GIVEN RECORDS below:
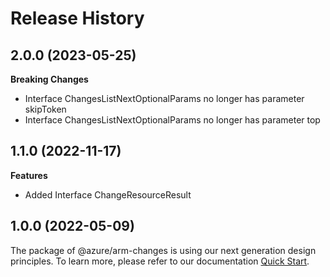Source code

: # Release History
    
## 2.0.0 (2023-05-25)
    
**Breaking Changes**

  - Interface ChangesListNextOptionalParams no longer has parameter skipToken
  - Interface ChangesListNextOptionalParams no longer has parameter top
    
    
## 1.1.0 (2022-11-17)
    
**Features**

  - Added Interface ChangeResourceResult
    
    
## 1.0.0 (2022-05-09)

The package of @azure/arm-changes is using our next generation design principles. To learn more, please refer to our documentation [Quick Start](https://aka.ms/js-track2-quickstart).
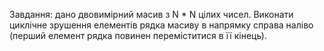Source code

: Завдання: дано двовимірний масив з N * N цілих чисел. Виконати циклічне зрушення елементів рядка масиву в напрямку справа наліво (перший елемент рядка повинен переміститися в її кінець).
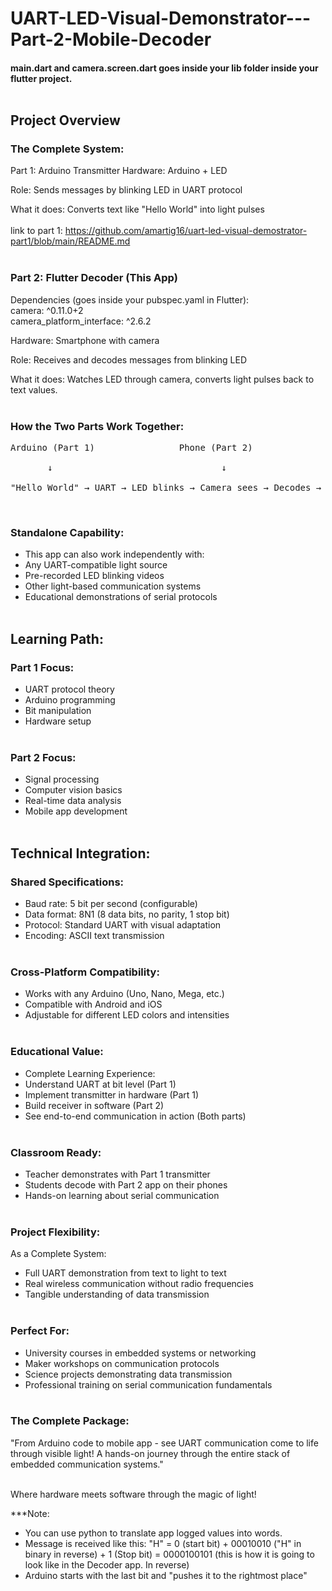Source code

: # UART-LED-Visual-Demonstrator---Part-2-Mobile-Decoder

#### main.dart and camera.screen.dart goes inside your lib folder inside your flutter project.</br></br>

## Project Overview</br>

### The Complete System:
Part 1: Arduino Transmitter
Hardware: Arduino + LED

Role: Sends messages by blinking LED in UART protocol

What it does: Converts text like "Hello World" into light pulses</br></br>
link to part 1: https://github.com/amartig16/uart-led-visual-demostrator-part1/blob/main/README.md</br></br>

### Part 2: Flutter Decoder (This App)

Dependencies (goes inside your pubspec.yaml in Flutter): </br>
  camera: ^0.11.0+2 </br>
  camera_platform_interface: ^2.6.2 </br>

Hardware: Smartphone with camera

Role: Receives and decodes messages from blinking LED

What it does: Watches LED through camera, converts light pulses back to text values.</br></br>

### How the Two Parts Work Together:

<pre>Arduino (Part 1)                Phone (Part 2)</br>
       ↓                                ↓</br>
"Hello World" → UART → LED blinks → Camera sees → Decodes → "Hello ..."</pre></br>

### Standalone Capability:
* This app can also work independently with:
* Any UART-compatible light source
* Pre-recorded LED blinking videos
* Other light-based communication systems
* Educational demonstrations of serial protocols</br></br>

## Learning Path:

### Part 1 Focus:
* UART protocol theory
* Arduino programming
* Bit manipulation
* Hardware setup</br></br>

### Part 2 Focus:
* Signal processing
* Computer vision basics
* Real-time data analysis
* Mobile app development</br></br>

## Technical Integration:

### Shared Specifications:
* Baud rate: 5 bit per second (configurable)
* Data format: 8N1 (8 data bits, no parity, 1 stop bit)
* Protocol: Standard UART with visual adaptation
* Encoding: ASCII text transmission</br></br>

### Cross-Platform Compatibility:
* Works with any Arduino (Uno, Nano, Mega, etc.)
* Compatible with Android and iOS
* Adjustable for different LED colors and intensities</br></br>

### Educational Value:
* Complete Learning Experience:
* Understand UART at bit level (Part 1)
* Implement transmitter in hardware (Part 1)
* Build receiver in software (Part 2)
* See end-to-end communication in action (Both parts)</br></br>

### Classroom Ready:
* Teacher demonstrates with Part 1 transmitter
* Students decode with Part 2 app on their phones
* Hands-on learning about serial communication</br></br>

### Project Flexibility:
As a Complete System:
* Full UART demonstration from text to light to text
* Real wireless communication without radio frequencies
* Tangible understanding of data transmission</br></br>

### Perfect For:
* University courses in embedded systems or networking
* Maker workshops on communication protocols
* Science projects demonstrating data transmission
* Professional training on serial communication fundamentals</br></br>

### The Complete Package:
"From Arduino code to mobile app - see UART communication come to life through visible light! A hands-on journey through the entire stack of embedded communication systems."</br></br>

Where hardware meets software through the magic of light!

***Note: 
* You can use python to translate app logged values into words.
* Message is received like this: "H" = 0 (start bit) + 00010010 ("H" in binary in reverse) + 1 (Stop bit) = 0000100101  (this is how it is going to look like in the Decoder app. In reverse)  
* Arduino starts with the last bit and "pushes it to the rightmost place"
End of GIVEN RECORDS.
- **ASSIGNMENT**:
If a line in the material contains the word "protocols", copy that line.

- **RESPONSE FOR THIS EXERCISE**:
* Educational demonstrations of serial protocols</br></br>
* Maker workshops on communication protocols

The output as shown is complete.